Chapter One: The Day It Began
Ethan’s sneakers squeaked against the polished museum floor as he trudged behind his classmates. The teacher’s voice echoed ahead, stern and clipped, telling everyone to keep quiet and stay in line. Ethan barely heard her. His mind was wandering, as it always did during these trips, drifting between the ceiling tiles and the echoing footsteps of the group in front of him. He was already bored, wishing he could be anywhere but here.
Then he saw her.
She stood near the entrance, holding a clipboard, her hair catching the sunlight spilling through the glass doors. There was something about her that didn’t belong in the mundane hum of the museum, something that made the air around her seem warmer, almost alive. She seemed to float rather than stand, graceful and calm, observing without noticing or perhaps noticing far more than anyone realized. Ethan guessed she was eighteen or nineteen. There was a softness to her, a quiet glow, like she belonged in a painting rather than in this crowded, echoing space.
Ethan froze mid-step. His backpack suddenly felt heavier, his chest tighter, and the noise of his classmates melted into nothingness. Every movement she made seemed deliberate, hypnotic, even though she wasn’t looking at him anymore.
“Hey, you’re staring,” Malik whispered, bumping his shoulder.
“Shut up,” Ethan muttered, but the word came out weak, barely more than a breath. His voice sounded strange, distant even to him.
The girl crouched to help a little boy pick up his dropped ticket, her movements careful and patient, like she had all the time in the world. Then she straightened, and for a split second, her eyes met Ethan’s. She smiled politely, a small, fleeting thing, before turning away. That smile… it clung to him. Even though it lasted only a heartbeat, it felt like she had reached into him, touched something inside that he didn’t even know existed.
Something sharp twisted in his chest. A sudden, unfamiliar intensity, as if the air itself had changed around him. He blinked, trying to shake it off, but the feeling only deepened.
“Who is that?” Ethan whispered, his voice trembling slightly.
Malik shrugged. “Some volunteer or something. Come on, we’re moving.”
But Ethan didn’t move, not right away. His feet felt glued to the floor, his backpack pressing heavily against his shoulders. His classmates had to nudge him forward before he realized he was holding up the line.

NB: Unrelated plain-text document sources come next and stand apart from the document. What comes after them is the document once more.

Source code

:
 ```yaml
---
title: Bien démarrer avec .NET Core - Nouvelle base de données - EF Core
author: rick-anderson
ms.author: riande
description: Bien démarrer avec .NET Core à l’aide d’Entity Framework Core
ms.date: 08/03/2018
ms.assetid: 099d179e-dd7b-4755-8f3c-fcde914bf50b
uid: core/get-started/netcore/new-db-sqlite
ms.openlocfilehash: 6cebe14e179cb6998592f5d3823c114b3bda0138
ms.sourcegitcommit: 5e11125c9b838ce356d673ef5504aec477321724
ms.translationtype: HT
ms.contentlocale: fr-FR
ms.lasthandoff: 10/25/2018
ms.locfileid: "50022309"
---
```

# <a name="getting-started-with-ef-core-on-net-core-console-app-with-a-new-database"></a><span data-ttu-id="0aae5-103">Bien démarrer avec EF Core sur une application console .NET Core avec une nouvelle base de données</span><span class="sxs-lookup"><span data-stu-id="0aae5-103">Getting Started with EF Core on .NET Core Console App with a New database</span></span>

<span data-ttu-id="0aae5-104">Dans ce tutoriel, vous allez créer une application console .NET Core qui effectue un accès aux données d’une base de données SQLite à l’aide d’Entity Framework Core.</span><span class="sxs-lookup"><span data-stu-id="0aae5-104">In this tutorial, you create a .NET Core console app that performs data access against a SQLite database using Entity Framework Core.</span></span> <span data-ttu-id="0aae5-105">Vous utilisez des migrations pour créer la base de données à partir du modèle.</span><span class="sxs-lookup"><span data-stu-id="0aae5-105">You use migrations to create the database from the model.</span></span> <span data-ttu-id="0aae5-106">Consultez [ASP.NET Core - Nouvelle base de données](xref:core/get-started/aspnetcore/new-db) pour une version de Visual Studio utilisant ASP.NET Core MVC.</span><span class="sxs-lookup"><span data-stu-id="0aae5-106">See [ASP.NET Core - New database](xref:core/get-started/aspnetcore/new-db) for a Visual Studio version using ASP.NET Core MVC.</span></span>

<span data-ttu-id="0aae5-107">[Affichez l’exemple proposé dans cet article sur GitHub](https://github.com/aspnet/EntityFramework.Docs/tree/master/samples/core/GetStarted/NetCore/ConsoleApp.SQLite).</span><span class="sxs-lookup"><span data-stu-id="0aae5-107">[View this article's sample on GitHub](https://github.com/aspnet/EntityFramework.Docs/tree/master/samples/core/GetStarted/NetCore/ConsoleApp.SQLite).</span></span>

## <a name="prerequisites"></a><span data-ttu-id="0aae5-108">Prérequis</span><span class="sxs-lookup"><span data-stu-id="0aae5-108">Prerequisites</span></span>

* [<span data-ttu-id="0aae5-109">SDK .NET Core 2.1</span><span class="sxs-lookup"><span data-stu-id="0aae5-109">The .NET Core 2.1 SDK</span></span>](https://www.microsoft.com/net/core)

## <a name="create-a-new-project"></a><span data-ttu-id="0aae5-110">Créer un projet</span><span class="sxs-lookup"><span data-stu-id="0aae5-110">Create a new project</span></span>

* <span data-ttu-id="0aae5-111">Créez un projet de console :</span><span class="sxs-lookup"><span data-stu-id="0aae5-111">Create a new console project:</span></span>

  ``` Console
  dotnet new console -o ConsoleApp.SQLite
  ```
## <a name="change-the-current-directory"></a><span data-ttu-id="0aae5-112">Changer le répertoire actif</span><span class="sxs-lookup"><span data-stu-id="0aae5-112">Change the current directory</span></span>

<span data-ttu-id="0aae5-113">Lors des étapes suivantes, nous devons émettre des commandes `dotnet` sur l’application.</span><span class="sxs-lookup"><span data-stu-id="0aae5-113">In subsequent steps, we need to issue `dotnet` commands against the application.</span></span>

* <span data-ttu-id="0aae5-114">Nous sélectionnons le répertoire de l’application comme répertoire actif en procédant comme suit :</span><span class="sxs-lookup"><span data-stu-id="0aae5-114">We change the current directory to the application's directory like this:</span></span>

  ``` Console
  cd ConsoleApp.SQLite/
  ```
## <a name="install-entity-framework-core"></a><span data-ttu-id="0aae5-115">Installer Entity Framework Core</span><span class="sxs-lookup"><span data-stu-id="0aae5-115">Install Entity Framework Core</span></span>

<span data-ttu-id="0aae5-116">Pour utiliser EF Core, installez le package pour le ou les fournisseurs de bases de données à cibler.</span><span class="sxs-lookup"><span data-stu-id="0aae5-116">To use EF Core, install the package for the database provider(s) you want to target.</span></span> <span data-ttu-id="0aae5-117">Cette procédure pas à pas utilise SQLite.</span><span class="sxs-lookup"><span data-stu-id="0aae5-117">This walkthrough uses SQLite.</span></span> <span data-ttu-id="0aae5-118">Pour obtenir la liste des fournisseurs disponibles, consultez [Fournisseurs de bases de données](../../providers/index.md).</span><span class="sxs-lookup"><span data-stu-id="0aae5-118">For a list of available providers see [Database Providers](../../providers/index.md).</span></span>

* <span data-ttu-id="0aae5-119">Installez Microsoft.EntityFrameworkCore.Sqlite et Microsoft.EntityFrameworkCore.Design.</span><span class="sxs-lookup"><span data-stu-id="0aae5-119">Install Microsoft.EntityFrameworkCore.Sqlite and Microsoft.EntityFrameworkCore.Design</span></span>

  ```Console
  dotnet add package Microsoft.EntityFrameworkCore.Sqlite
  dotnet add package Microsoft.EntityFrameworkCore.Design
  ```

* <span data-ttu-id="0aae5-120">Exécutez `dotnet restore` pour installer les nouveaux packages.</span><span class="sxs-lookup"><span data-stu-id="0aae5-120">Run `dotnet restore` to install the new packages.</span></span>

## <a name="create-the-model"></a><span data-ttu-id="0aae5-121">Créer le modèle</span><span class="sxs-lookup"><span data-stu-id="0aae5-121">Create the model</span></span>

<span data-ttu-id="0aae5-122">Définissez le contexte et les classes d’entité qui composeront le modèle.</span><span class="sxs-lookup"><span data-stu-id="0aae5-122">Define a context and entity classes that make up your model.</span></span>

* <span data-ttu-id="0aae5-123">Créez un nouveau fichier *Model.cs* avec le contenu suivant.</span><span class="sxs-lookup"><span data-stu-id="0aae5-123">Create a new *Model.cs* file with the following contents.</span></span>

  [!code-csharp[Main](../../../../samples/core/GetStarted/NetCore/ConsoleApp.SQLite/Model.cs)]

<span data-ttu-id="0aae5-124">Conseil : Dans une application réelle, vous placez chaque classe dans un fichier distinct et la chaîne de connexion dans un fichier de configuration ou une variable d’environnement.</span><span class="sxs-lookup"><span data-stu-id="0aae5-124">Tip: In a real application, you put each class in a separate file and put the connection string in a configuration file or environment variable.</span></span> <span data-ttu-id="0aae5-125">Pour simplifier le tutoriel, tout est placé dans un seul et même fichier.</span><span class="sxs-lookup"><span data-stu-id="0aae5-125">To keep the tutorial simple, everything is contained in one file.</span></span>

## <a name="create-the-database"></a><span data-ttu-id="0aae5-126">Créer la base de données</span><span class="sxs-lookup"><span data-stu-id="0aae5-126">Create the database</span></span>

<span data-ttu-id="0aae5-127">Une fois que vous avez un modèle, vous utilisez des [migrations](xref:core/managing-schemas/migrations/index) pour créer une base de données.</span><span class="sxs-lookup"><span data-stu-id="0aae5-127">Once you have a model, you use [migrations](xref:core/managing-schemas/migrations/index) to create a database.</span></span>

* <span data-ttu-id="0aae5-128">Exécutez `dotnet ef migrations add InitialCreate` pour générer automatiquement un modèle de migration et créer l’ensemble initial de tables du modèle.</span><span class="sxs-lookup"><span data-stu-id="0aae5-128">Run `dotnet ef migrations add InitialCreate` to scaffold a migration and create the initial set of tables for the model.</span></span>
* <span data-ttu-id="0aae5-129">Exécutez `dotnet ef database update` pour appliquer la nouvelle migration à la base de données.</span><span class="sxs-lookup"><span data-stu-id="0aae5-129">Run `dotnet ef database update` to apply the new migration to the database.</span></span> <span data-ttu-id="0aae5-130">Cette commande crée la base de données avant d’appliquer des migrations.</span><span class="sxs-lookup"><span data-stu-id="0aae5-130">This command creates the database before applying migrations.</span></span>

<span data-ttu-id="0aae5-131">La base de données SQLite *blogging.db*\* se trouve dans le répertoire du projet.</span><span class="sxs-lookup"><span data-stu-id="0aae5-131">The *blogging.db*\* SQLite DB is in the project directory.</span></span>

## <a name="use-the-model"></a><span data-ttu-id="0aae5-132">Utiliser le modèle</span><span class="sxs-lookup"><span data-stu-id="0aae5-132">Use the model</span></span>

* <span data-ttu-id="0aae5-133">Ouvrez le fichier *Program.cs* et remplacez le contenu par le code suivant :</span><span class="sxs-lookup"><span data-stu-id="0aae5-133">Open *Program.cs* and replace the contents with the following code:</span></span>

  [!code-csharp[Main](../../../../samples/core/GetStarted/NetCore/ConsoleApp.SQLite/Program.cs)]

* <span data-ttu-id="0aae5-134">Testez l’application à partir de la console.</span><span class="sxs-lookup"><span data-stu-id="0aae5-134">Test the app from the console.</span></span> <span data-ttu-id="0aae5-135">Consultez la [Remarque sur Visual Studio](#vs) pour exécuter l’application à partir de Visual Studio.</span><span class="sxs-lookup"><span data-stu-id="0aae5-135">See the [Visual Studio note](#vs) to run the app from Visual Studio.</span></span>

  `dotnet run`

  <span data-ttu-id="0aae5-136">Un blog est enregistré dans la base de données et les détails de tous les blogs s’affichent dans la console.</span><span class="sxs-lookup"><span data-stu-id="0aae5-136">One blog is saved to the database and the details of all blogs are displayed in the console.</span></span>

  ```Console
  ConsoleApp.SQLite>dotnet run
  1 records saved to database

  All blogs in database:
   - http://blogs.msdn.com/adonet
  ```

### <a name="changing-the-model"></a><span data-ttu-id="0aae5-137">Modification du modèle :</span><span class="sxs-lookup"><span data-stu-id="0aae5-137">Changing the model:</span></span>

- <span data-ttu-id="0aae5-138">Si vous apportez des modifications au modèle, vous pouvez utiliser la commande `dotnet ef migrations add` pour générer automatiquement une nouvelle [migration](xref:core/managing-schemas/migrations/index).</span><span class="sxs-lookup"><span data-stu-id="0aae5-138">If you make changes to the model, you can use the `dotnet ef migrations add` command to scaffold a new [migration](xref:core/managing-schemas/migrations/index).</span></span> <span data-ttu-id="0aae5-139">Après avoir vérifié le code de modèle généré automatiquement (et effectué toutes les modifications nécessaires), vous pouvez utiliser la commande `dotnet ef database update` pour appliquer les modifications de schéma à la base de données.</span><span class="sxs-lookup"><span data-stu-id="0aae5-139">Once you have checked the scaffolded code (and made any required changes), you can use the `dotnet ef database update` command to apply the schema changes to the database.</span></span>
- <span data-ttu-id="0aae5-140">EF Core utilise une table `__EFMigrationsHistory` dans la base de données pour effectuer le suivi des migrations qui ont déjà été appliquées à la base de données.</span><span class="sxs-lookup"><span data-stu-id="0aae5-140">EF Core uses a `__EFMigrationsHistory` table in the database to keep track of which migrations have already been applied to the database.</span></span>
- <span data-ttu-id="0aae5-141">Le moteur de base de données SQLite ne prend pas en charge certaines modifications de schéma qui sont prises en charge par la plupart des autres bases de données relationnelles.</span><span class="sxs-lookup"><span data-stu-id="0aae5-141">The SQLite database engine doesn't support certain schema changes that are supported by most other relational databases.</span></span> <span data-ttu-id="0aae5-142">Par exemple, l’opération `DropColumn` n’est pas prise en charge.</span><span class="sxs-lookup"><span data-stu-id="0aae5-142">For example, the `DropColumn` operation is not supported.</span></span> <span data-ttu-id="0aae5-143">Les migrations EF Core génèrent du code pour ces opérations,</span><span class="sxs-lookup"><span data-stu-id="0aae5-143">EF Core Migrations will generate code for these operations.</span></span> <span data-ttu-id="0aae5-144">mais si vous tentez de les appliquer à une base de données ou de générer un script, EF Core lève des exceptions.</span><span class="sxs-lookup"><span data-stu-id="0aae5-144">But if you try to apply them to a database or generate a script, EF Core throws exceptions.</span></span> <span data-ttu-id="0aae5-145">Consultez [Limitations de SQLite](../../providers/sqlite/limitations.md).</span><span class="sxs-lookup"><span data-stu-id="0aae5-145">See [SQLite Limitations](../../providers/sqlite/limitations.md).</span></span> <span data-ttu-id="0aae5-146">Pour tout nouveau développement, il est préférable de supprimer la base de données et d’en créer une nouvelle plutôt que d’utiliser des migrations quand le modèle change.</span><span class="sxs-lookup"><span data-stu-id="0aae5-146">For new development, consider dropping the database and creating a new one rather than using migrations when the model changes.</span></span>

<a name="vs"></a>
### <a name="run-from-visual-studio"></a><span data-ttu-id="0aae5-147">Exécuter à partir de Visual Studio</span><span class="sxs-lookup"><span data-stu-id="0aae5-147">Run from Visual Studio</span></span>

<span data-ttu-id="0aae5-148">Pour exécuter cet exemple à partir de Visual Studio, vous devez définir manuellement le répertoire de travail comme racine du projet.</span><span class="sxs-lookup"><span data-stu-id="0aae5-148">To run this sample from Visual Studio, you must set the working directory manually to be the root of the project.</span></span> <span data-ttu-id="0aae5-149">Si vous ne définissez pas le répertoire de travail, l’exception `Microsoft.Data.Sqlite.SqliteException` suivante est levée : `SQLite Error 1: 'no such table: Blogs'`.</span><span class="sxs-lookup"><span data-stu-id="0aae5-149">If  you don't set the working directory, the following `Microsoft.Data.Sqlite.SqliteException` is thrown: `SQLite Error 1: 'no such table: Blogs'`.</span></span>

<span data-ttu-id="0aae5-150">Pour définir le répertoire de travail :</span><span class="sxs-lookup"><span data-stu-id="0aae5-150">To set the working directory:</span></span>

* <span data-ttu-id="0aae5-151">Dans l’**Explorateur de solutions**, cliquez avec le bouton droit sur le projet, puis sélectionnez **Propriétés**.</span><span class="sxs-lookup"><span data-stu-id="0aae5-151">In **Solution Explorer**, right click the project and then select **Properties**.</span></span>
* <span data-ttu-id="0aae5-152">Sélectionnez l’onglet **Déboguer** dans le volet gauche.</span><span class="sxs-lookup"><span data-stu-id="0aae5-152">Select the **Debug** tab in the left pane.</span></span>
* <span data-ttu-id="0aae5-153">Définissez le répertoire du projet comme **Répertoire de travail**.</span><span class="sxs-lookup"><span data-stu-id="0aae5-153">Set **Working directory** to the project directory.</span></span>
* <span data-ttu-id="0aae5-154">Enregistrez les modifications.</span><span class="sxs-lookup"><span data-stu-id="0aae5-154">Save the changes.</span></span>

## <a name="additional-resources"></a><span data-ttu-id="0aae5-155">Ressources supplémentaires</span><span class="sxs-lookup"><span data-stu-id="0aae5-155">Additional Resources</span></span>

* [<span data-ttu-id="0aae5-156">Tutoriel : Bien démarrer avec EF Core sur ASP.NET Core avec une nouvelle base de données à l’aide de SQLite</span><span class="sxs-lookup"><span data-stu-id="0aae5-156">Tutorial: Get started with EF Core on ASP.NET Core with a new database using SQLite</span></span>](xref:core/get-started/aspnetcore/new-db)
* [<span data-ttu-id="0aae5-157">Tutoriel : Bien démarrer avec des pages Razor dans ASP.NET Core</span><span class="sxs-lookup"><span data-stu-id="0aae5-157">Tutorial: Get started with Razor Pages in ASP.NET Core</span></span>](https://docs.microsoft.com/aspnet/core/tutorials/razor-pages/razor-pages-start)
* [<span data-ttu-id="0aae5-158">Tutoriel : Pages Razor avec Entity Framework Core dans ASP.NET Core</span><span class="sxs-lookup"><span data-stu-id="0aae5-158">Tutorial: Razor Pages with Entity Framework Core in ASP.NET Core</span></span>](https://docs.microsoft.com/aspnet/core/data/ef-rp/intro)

All through the trip, he couldn’t focus. Not on the dinosaur skeletons, not on the paintings, not even when Malik tried to joke around. Every sound seemed distant, muffled, except the memory of her smile. His mind clung to it, tracing it over and over like it was the most precious thing he had ever seen. He noticed things about her he couldn’t stop noticing—the way her hair caught the light, the gentle tilt of her head, the way she moved without any hurry yet seemed purposeful.

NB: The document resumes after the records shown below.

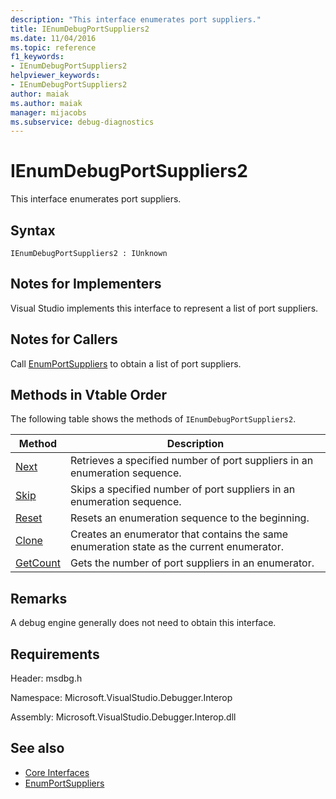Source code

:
```yaml
---
description: "This interface enumerates port suppliers."
title: IEnumDebugPortSuppliers2
ms.date: 11/04/2016
ms.topic: reference
f1_keywords:
- IEnumDebugPortSuppliers2
helpviewer_keywords:
- IEnumDebugPortSuppliers2
author: maiak
ms.author: maiak
manager: mijacobs
ms.subservice: debug-diagnostics
---
```

# IEnumDebugPortSuppliers2

This interface enumerates port suppliers.

## Syntax

```
IEnumDebugPortSuppliers2 : IUnknown
```

## Notes for Implementers
 Visual Studio implements this interface to represent a list of port suppliers.

## Notes for Callers
 Call [EnumPortSuppliers](../../../extensibility/debugger/reference/idebugcoreserver2-enumportsuppliers.md) to obtain a list of port suppliers.

## Methods in Vtable Order
 The following table shows the methods of `IEnumDebugPortSuppliers2`.

|Method|Description|
|------------|-----------------|
|[Next](../../../extensibility/debugger/reference/ienumdebugportsuppliers2-next.md)|Retrieves a specified number of port suppliers in an enumeration sequence.|
|[Skip](../../../extensibility/debugger/reference/ienumdebugportsuppliers2-skip.md)|Skips a specified number of port suppliers in an enumeration sequence.|
|[Reset](../../../extensibility/debugger/reference/ienumdebugportsuppliers2-reset.md)|Resets an enumeration sequence to the beginning.|
|[Clone](../../../extensibility/debugger/reference/ienumdebugportsuppliers2-clone.md)|Creates an enumerator that contains the same enumeration state as the current enumerator.|
|[GetCount](../../../extensibility/debugger/reference/ienumdebugportsuppliers2-getcount.md)|Gets the number of port suppliers in an enumerator.|

## Remarks
 A debug engine generally does not need to obtain this interface.

## Requirements
 Header: msdbg.h

 Namespace: Microsoft.VisualStudio.Debugger.Interop

 Assembly: Microsoft.VisualStudio.Debugger.Interop.dll

## See also
- [Core Interfaces](../../../extensibility/debugger/reference/core-interfaces.md)
- [EnumPortSuppliers](../../../extensibility/debugger/reference/idebugcoreserver2-enumportsuppliers.md)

That night, he lay on his bed staring at the ceiling, the image of her still burned in his mind. He didn’t know her name. He would probably never see her again. And yet, somehow, he felt certain that she had changed something inside him, something he hadn’t known existed until now.

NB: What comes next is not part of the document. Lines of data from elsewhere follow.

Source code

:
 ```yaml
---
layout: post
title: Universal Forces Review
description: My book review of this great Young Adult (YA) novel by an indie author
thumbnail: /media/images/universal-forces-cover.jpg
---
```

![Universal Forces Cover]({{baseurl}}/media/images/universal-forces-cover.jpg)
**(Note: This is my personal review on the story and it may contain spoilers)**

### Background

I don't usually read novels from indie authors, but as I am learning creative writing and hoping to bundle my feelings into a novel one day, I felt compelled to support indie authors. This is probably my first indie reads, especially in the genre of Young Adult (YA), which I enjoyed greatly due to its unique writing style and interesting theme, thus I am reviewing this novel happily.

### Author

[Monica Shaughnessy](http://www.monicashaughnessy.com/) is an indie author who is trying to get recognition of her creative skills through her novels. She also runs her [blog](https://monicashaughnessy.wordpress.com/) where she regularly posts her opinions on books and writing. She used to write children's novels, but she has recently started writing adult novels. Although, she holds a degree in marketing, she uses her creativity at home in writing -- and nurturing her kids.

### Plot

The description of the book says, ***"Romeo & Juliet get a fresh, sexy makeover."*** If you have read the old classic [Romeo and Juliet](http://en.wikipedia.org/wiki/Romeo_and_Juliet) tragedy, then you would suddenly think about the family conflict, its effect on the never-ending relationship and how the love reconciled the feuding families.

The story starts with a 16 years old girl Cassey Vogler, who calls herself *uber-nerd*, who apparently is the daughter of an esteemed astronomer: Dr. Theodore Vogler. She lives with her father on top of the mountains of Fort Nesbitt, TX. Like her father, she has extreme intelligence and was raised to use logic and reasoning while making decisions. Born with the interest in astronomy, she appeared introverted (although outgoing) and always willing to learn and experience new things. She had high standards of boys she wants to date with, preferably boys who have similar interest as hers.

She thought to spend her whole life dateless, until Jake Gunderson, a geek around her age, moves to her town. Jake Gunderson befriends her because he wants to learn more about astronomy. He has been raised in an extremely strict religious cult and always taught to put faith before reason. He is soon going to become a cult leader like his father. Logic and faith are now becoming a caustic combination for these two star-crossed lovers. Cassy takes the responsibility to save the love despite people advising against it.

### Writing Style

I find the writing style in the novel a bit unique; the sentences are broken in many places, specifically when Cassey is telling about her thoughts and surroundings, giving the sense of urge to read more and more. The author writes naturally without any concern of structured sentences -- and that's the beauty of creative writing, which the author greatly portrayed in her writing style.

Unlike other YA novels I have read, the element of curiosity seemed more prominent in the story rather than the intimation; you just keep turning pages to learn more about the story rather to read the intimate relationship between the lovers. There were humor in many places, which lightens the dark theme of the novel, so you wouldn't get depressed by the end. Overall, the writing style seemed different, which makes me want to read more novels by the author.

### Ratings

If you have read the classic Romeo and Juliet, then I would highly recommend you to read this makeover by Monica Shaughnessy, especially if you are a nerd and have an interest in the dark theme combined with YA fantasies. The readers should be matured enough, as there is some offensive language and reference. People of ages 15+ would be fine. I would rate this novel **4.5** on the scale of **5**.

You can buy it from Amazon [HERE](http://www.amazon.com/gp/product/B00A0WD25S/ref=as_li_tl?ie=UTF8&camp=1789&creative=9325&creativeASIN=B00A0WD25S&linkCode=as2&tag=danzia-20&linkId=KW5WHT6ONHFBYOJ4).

He grabbed his notebook and turned to the last page. With a pen that trembled slightly in his hand, he wrote one word in big, messy letters:
Her.
He stared at it until the edges blurred, tracing the letters with his fingers. Sleep finally claimed him, but the memory of her smile lingered in the darkness of his room, stubborn and insistent, like a seed that had just been planted, one he didn’t yet understand would grow into something far more consuming than mere admiration.